The required output is all lines below that contain the word "done".

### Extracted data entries
──────
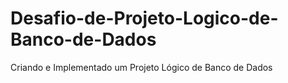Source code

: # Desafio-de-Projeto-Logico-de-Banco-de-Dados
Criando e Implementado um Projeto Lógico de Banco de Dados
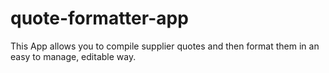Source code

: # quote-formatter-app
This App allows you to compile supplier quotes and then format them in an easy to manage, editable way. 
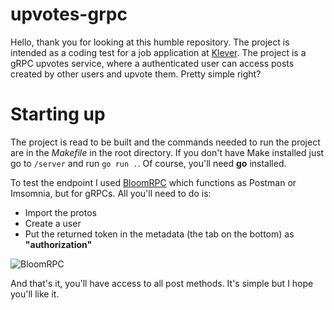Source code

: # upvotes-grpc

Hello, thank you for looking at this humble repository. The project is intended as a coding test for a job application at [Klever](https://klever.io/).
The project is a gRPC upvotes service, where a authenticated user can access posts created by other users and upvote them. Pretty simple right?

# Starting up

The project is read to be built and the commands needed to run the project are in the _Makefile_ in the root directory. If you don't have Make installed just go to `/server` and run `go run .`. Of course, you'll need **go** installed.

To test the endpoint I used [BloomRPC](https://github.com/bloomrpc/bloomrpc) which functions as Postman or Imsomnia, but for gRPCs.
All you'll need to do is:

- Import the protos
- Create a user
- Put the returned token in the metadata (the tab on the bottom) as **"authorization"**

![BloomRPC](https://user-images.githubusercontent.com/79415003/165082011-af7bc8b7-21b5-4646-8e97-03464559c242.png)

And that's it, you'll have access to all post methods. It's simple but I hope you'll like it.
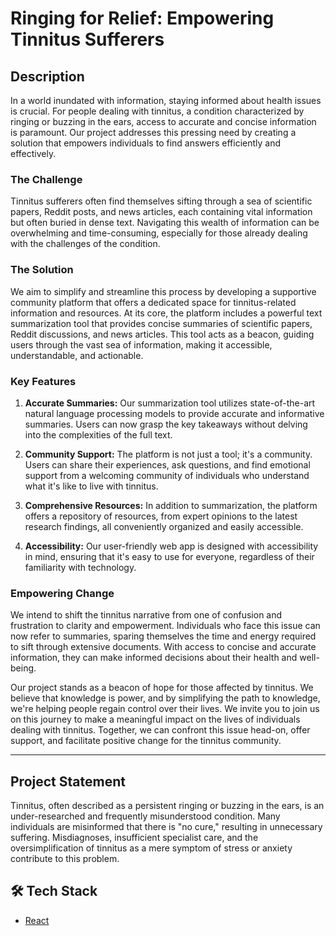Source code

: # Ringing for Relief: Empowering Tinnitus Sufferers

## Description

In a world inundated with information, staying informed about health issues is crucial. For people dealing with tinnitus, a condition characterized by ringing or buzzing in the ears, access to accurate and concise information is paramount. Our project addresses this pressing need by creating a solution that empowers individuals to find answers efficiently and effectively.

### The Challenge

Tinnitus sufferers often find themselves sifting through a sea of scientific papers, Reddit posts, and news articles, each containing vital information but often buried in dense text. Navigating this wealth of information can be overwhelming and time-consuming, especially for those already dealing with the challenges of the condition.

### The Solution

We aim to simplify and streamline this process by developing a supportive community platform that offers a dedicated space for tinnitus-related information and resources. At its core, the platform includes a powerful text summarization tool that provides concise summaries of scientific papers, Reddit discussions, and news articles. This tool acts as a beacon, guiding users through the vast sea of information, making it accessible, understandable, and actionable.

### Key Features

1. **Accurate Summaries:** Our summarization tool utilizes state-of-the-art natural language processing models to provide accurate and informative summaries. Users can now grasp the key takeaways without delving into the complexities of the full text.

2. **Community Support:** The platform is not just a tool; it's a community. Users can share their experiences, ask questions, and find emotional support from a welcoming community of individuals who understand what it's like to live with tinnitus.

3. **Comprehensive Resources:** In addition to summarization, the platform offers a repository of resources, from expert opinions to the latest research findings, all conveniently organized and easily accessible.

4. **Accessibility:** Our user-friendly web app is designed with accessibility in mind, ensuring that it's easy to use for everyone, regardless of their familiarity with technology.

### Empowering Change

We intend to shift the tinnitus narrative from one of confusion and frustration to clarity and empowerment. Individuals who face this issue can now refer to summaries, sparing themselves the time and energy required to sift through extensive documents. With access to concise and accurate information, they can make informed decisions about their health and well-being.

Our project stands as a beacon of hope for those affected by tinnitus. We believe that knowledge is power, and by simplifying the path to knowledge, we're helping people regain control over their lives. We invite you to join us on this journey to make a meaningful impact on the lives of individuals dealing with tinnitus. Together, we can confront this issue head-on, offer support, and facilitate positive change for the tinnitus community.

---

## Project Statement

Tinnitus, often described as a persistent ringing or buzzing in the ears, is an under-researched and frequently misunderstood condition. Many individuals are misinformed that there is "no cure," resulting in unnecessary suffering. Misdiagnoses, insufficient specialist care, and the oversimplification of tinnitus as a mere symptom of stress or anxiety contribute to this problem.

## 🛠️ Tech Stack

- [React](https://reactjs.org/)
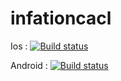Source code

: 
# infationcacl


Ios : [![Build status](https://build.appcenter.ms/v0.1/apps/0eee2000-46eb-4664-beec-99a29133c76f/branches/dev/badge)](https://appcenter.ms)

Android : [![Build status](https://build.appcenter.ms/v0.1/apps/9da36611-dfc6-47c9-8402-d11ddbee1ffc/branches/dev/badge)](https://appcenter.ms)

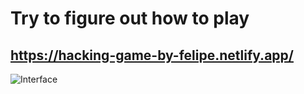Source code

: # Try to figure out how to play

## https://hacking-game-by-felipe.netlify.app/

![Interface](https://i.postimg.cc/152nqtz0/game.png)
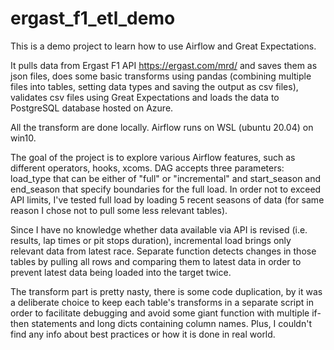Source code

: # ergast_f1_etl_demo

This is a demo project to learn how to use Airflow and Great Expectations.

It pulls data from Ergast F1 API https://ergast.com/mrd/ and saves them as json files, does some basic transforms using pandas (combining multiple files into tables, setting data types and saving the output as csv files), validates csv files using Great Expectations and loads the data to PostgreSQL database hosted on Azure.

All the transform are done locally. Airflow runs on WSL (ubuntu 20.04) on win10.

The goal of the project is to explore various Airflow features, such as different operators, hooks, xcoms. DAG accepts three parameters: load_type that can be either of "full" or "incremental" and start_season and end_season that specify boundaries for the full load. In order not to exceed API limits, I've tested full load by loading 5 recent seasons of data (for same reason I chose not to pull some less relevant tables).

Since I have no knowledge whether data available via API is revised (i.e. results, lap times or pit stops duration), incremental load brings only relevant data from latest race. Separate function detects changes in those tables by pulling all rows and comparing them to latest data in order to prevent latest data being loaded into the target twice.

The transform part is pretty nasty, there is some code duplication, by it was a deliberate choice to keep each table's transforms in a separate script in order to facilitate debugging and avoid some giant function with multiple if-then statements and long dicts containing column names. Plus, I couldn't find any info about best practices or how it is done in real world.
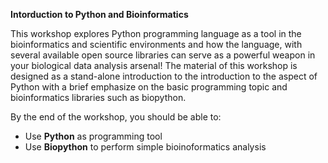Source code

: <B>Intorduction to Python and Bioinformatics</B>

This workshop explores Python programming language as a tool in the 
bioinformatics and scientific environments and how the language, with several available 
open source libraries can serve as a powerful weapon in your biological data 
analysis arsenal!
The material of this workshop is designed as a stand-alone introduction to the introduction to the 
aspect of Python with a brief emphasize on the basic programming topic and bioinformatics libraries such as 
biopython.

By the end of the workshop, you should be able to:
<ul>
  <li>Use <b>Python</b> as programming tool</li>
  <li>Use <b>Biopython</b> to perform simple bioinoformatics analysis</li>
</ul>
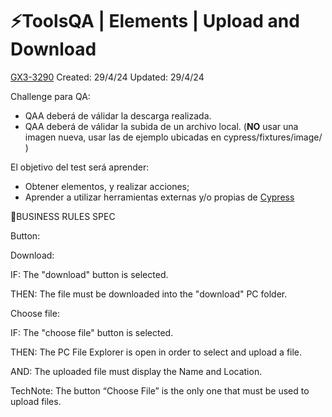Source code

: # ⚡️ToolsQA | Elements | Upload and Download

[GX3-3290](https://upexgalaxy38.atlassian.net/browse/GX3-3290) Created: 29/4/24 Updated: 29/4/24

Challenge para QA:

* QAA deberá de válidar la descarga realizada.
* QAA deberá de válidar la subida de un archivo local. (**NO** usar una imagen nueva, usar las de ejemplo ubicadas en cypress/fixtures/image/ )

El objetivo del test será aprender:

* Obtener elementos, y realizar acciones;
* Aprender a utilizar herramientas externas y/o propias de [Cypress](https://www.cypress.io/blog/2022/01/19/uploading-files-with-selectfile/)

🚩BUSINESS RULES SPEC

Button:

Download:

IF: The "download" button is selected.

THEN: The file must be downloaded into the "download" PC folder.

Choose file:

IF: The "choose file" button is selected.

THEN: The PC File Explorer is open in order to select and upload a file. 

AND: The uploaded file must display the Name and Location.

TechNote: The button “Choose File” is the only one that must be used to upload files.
──────
### ANSWER BOX
All the transform are done locally. Airflow runs on WSL (ubuntu 20.04) on win10.
The transform part is pretty nasty, there is some code duplication, by it was a deliberate choice to keep each table's transforms in a separate script in order to facilitate debugging and avoid some giant function with multiple if-then statements and long dicts containing column names. Plus, I couldn't find any info about best practices or how it is done in real world.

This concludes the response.